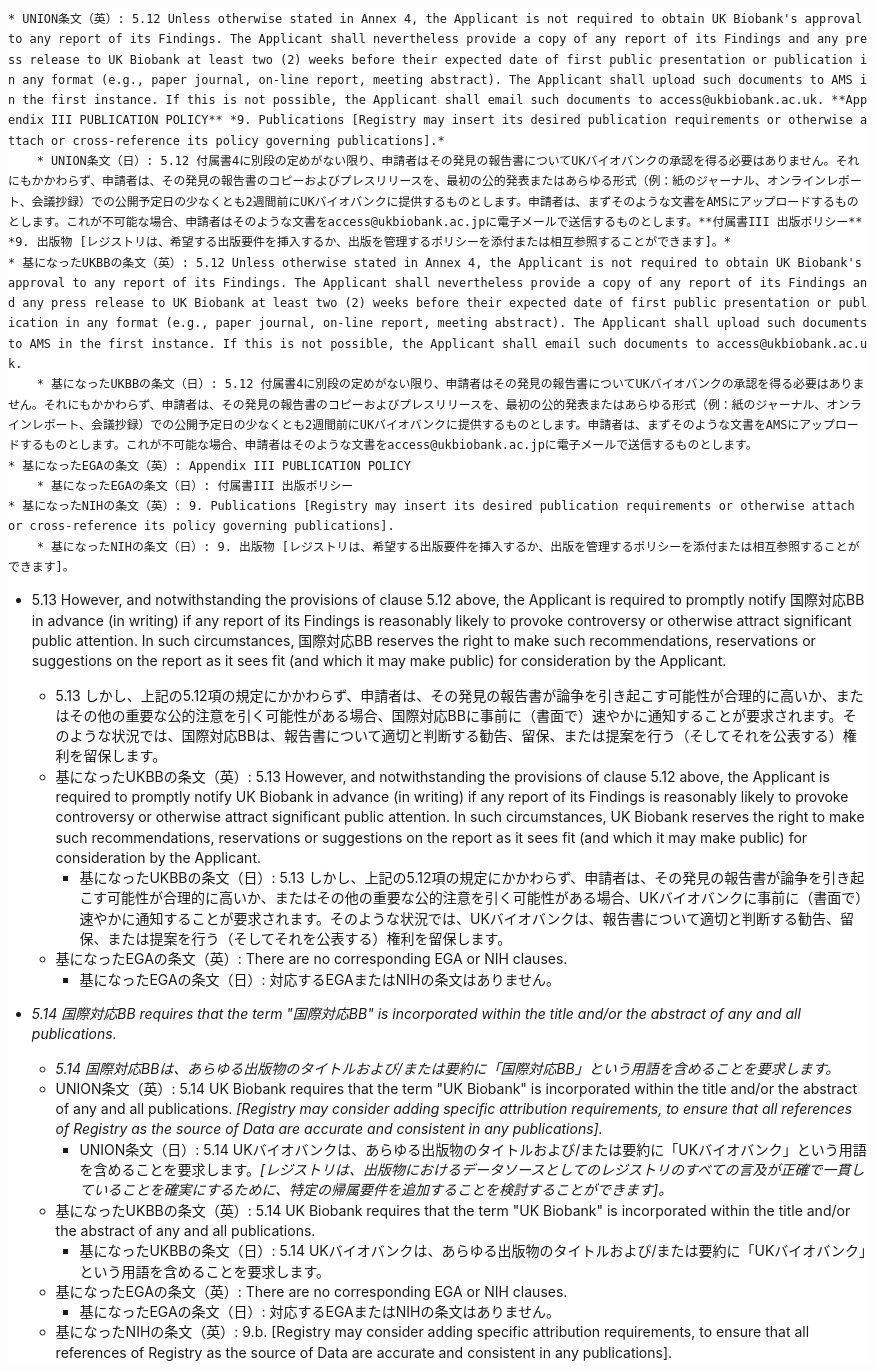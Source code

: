     * UNION条文（英）: 5.12 Unless otherwise stated in Annex 4, the Applicant is not required to obtain UK Biobank's approval to any report of its Findings. The Applicant shall nevertheless provide a copy of any report of its Findings and any press release to UK Biobank at least two (2) weeks before their expected date of first public presentation or publication in any format (e.g., paper journal, on-line report, meeting abstract). The Applicant shall upload such documents to AMS in the first instance. If this is not possible, the Applicant shall email such documents to access@ukbiobank.ac.uk. **Appendix III PUBLICATION POLICY** *9. Publications [Registry may insert its desired publication requirements or otherwise attach or cross-reference its policy governing publications].*
        * UNION条文（日）: 5.12 付属書4に別段の定めがない限り、申請者はその発見の報告書についてUKバイオバンクの承認を得る必要はありません。それにもかかわらず、申請者は、その発見の報告書のコピーおよびプレスリリースを、最初の公的発表またはあらゆる形式（例：紙のジャーナル、オンラインレポート、会議抄録）での公開予定日の少なくとも2週間前にUKバイオバンクに提供するものとします。申請者は、まずそのような文書をAMSにアップロードするものとします。これが不可能な場合、申請者はそのような文書をaccess@ukbiobank.ac.jpに電子メールで送信するものとします。**付属書III 出版ポリシー** *9. 出版物 [レジストリは、希望する出版要件を挿入するか、出版を管理するポリシーを添付または相互参照することができます]。*
    * 基になったUKBBの条文（英）: 5.12 Unless otherwise stated in Annex 4, the Applicant is not required to obtain UK Biobank's approval to any report of its Findings. The Applicant shall nevertheless provide a copy of any report of its Findings and any press release to UK Biobank at least two (2) weeks before their expected date of first public presentation or publication in any format (e.g., paper journal, on-line report, meeting abstract). The Applicant shall upload such documents to AMS in the first instance. If this is not possible, the Applicant shall email such documents to access@ukbiobank.ac.uk.
        * 基になったUKBBの条文（日）: 5.12 付属書4に別段の定めがない限り、申請者はその発見の報告書についてUKバイオバンクの承認を得る必要はありません。それにもかかわらず、申請者は、その発見の報告書のコピーおよびプレスリリースを、最初の公的発表またはあらゆる形式（例：紙のジャーナル、オンラインレポート、会議抄録）での公開予定日の少なくとも2週間前にUKバイオバンクに提供するものとします。申請者は、まずそのような文書をAMSにアップロードするものとします。これが不可能な場合、申請者はそのような文書をaccess@ukbiobank.ac.jpに電子メールで送信するものとします。
    * 基になったEGAの条文（英）: Appendix III PUBLICATION POLICY
        * 基になったEGAの条文（日）: 付属書III 出版ポリシー
    * 基になったNIHの条文（英）: 9. Publications [Registry may insert its desired publication requirements or otherwise attach or cross-reference its policy governing publications].
        * 基になったNIHの条文（日）: 9. 出版物 [レジストリは、希望する出版要件を挿入するか、出版を管理するポリシーを添付または相互参照することができます]。

* 5.13 However, and notwithstanding the provisions of clause 5.12 above, the Applicant is required to promptly notify 国際対応BB in advance (in writing) if any report of its Findings is reasonably likely to provoke controversy or otherwise attract significant public attention. In such circumstances, 国際対応BB reserves the right to make such recommendations, reservations or suggestions on the report as it sees fit (and which it may make public) for consideration by the Applicant.
    * 5.13 しかし、上記の5.12項の規定にかかわらず、申請者は、その発見の報告書が論争を引き起こす可能性が合理的に高いか、またはその他の重要な公的注意を引く可能性がある場合、国際対応BBに事前に（書面で）速やかに通知することが要求されます。そのような状況では、国際対応BBは、報告書について適切と判断する勧告、留保、または提案を行う（そしてそれを公表する）権利を留保します。
    * 基になったUKBBの条文（英）: 5.13 However, and notwithstanding the provisions of clause 5.12 above, the Applicant is required to promptly notify UK Biobank in advance (in writing) if any report of its Findings is reasonably likely to provoke controversy or otherwise attract significant public attention. In such circumstances, UK Biobank reserves the right to make such recommendations, reservations or suggestions on the report as it sees fit (and which it may make public) for consideration by the Applicant.
        * 基になったUKBBの条文（日）: 5.13 しかし、上記の5.12項の規定にかかわらず、申請者は、その発見の報告書が論争を引き起こす可能性が合理的に高いか、またはその他の重要な公的注意を引く可能性がある場合、UKバイオバンクに事前に（書面で）速やかに通知することが要求されます。そのような状況では、UKバイオバンクは、報告書について適切と判断する勧告、留保、または提案を行う（そしてそれを公表する）権利を留保します。
    * 基になったEGAの条文（英）: There are no corresponding EGA or NIH clauses.
        * 基になったEGAの条文（日）: 対応するEGAまたはNIHの条文はありません。

* *5.14 国際対応BB requires that the term "国際対応BB" is incorporated within the title and/or the abstract of any and all publications.*
    * *5.14 国際対応BBは、あらゆる出版物のタイトルおよび/または要約に「国際対応BB」という用語を含めることを要求します。*
    * UNION条文（英）: 5.14 UK Biobank requires that the term "UK Biobank" is incorporated within the title and/or the abstract of any and all publications. *[Registry may consider adding specific attribution requirements, to ensure that all references of Registry as the source of Data are accurate and consistent in any publications].*
        * UNION条文（日）: 5.14 UKバイオバンクは、あらゆる出版物のタイトルおよび/または要約に「UKバイオバンク」という用語を含めることを要求します。*[レジストリは、出版物におけるデータソースとしてのレジストリのすべての言及が正確で一貫していることを確実にするために、特定の帰属要件を追加することを検討することができます]。*
    * 基になったUKBBの条文（英）: 5.14 UK Biobank requires that the term "UK Biobank" is incorporated within the title and/or the abstract of any and all publications.
        * 基になったUKBBの条文（日）: 5.14 UKバイオバンクは、あらゆる出版物のタイトルおよび/または要約に「UKバイオバンク」という用語を含めることを要求します。
    * 基になったEGAの条文（英）: There are no corresponding EGA or NIH clauses.
        * 基になったEGAの条文（日）: 対応するEGAまたはNIHの条文はありません。
    * 基になったNIHの条文（英）: 9.b. [Registry may consider adding specific attribution requirements, to ensure that all references of Registry as the source of Data are accurate and consistent in any publications].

* TASK PROMPT: Using the listing, count the lines where the word "国際対応BBは" appears and reply with only that number.

* REPLY: 2